**DESCRIPTION OF THE TASK:**
Write out all of the data again, exactly as it reads.
|---|
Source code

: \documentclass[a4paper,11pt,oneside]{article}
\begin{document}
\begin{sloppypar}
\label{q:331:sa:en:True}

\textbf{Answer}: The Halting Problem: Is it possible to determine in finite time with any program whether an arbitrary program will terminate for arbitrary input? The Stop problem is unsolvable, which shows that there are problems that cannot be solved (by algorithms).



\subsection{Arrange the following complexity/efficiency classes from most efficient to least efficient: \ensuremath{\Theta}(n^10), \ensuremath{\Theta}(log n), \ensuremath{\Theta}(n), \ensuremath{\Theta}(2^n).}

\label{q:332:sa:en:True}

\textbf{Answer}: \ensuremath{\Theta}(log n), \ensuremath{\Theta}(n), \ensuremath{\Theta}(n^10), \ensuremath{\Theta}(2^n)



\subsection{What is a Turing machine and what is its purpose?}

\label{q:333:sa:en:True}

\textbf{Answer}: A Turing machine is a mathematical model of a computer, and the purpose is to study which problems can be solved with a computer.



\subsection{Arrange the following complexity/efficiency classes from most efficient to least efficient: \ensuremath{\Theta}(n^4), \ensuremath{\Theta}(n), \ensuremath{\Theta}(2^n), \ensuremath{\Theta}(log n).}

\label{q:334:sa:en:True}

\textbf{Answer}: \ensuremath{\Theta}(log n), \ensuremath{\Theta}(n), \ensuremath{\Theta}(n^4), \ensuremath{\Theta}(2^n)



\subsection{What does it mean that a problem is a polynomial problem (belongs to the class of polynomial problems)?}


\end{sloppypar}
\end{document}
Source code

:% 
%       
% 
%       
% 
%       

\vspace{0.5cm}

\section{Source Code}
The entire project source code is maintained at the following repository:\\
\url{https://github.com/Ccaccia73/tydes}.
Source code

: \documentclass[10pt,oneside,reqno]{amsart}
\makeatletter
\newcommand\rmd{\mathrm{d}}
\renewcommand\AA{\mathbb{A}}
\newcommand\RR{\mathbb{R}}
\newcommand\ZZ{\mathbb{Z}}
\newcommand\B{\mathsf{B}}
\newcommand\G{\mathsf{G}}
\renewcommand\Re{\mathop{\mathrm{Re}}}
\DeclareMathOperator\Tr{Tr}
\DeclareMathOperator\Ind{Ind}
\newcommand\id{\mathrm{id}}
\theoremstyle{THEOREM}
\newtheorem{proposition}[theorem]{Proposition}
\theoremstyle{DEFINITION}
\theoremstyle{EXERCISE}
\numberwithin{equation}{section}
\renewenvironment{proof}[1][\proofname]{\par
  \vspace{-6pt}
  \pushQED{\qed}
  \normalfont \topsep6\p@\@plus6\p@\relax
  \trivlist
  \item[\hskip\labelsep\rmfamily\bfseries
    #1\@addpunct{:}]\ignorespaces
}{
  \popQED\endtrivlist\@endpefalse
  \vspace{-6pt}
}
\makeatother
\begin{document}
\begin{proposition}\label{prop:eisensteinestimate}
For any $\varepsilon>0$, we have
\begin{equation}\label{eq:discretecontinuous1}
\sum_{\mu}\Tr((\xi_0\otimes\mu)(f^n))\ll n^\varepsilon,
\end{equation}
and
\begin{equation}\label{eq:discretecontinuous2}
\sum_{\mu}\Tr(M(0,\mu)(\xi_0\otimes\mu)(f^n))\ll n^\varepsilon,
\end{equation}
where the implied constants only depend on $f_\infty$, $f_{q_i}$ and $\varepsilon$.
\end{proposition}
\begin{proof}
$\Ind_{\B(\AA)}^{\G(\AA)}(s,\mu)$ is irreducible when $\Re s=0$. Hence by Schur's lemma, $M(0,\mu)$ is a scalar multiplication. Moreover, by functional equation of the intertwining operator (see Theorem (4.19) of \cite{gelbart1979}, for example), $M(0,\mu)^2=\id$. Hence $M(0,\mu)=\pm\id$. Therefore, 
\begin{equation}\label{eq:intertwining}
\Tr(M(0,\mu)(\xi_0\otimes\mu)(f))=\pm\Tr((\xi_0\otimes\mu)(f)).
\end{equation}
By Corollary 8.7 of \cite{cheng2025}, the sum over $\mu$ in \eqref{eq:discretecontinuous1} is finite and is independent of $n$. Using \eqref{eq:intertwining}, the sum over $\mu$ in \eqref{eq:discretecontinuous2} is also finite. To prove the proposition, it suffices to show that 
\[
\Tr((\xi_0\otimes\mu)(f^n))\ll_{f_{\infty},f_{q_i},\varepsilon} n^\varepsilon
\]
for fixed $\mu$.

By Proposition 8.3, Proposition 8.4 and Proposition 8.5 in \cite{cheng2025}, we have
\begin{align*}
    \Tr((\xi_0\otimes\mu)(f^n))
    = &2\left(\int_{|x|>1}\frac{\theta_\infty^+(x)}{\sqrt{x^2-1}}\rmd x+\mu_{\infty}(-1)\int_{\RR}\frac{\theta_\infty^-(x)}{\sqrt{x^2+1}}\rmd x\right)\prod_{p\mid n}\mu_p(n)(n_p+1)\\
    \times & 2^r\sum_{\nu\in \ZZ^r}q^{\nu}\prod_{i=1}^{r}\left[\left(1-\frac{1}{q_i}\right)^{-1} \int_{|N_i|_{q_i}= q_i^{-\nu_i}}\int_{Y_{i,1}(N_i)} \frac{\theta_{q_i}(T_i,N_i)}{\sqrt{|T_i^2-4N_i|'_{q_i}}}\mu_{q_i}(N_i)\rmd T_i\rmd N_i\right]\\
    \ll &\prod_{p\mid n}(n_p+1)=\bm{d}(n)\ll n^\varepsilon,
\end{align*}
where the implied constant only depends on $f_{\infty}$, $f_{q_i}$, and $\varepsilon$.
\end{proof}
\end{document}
|---|
**RESPONSE TO THIS EXERCISE:**
Source code

: \documentclass[a4paper,11pt,oneside]{article}
\begin{document}
\begin{sloppypar}
\label{q:331:sa:en:True}

\textbf{Answer}: The Halting Problem: Is it possible to determine in finite time with any program whether an arbitrary program will terminate for arbitrary input? The Stop problem is unsolvable, which shows that there are problems that cannot be solved (by algorithms).



\subsection{Arrange the following complexity/efficiency classes from most efficient to least efficient: \ensuremath{\Theta}(n^10), \ensuremath{\Theta}(log n), \ensuremath{\Theta}(n), \ensuremath{\Theta}(2^n).}

\label{q:332:sa:en:True}

\textbf{Answer}: \ensuremath{\Theta}(log n), \ensuremath{\Theta}(n), \ensuremath{\Theta}(n^10), \ensuremath{\Theta}(2^n)



\subsection{What is a Turing machine and what is its purpose?}

\label{q:333:sa:en:True}

\textbf{Answer}: A Turing machine is a mathematical model of a computer, and the purpose is to study which problems can be solved with a computer.



\subsection{Arrange the following complexity/efficiency classes from most efficient to least efficient: \ensuremath{\Theta}(n^4), \ensuremath{\Theta}(n), \ensuremath{\Theta}(2^n), \ensuremath{\Theta}(log n).}

\label{q:334:sa:en:True}

\textbf{Answer}: \ensuremath{\Theta}(log n), \ensuremath{\Theta}(n), \ensuremath{\Theta}(n^4), \ensuremath{\Theta}(2^n)



\subsection{What does it mean that a problem is a polynomial problem (belongs to the class of polynomial problems)?}


\end{sloppypar}
\end{document}
Source code

:% 
%       
% 
%       
% 
%       

\vspace{0.5cm}

\section{Source Code}
The entire project source code is maintained at the following repository:\\
\url{https://github.com/Ccaccia73/tydes}.
Source code

: \documentclass[10pt,oneside,reqno]{amsart}
\makeatletter
\newcommand\rmd{\mathrm{d}}
\renewcommand\AA{\mathbb{A}}
\newcommand\RR{\mathbb{R}}
\newcommand\ZZ{\mathbb{Z}}
\newcommand\B{\mathsf{B}}
\newcommand\G{\mathsf{G}}
\renewcommand\Re{\mathop{\mathrm{Re}}}
\DeclareMathOperator\Tr{Tr}
\DeclareMathOperator\Ind{Ind}
\newcommand\id{\mathrm{id}}
\theoremstyle{THEOREM}
\newtheorem{proposition}[theorem]{Proposition}
\theoremstyle{DEFINITION}
\theoremstyle{EXERCISE}
\numberwithin{equation}{section}
\renewenvironment{proof}[1][\proofname]{\par
  \vspace{-6pt}
  \pushQED{\qed}
  \normalfont \topsep6\p@\@plus6\p@\relax
  \trivlist
  \item[\hskip\labelsep\rmfamily\bfseries
    #1\@addpunct{:}]\ignorespaces
}{
  \popQED\endtrivlist\@endpefalse
  \vspace{-6pt}
}
\makeatother
\begin{document}
\begin{proposition}\label{prop:eisensteinestimate}
For any $\varepsilon>0$, we have
\begin{equation}\label{eq:discretecontinuous1}
\sum_{\mu}\Tr((\xi_0\otimes\mu)(f^n))\ll n^\varepsilon,
\end{equation}
and
\begin{equation}\label{eq:discretecontinuous2}
\sum_{\mu}\Tr(M(0,\mu)(\xi_0\otimes\mu)(f^n))\ll n^\varepsilon,
\end{equation}
where the implied constants only depend on $f_\infty$, $f_{q_i}$ and $\varepsilon$.
\end{proposition}
\begin{proof}
$\Ind_{\B(\AA)}^{\G(\AA)}(s,\mu)$ is irreducible when $\Re s=0$. Hence by Schur's lemma, $M(0,\mu)$ is a scalar multiplication. Moreover, by functional equation of the intertwining operator (see Theorem (4.19) of \cite{gelbart1979}, for example), $M(0,\mu)^2=\id$. Hence $M(0,\mu)=\pm\id$. Therefore, 
\begin{equation}\label{eq:intertwining}
\Tr(M(0,\mu)(\xi_0\otimes\mu)(f))=\pm\Tr((\xi_0\otimes\mu)(f)).
\end{equation}
By Corollary 8.7 of \cite{cheng2025}, the sum over $\mu$ in \eqref{eq:discretecontinuous1} is finite and is independent of $n$. Using \eqref{eq:intertwining}, the sum over $\mu$ in \eqref{eq:discretecontinuous2} is also finite. To prove the proposition, it suffices to show that 
\[
\Tr((\xi_0\otimes\mu)(f^n))\ll_{f_{\infty},f_{q_i},\varepsilon} n^\varepsilon
\]
for fixed $\mu$.

By Proposition 8.3, Proposition 8.4 and Proposition 8.5 in \cite{cheng2025}, we have
\begin{align*}
    \Tr((\xi_0\otimes\mu)(f^n))
    = &2\left(\int_{|x|>1}\frac{\theta_\infty^+(x)}{\sqrt{x^2-1}}\rmd x+\mu_{\infty}(-1)\int_{\RR}\frac{\theta_\infty^-(x)}{\sqrt{x^2+1}}\rmd x\right)\prod_{p\mid n}\mu_p(n)(n_p+1)\\
    \times & 2^r\sum_{\nu\in \ZZ^r}q^{\nu}\prod_{i=1}^{r}\left[\left(1-\frac{1}{q_i}\right)^{-1} \int_{|N_i|_{q_i}= q_i^{-\nu_i}}\int_{Y_{i,1}(N_i)} \frac{\theta_{q_i}(T_i,N_i)}{\sqrt{|T_i^2-4N_i|'_{q_i}}}\mu_{q_i}(N_i)\rmd T_i\rmd N_i\right]\\
    \ll &\prod_{p\mid n}(n_p+1)=\bm{d}(n)\ll n^\varepsilon,
\end{align*}
where the implied constant only depends on $f_{\infty}$, $f_{q_i}$, and $\varepsilon$.
\end{proof}
\end{document}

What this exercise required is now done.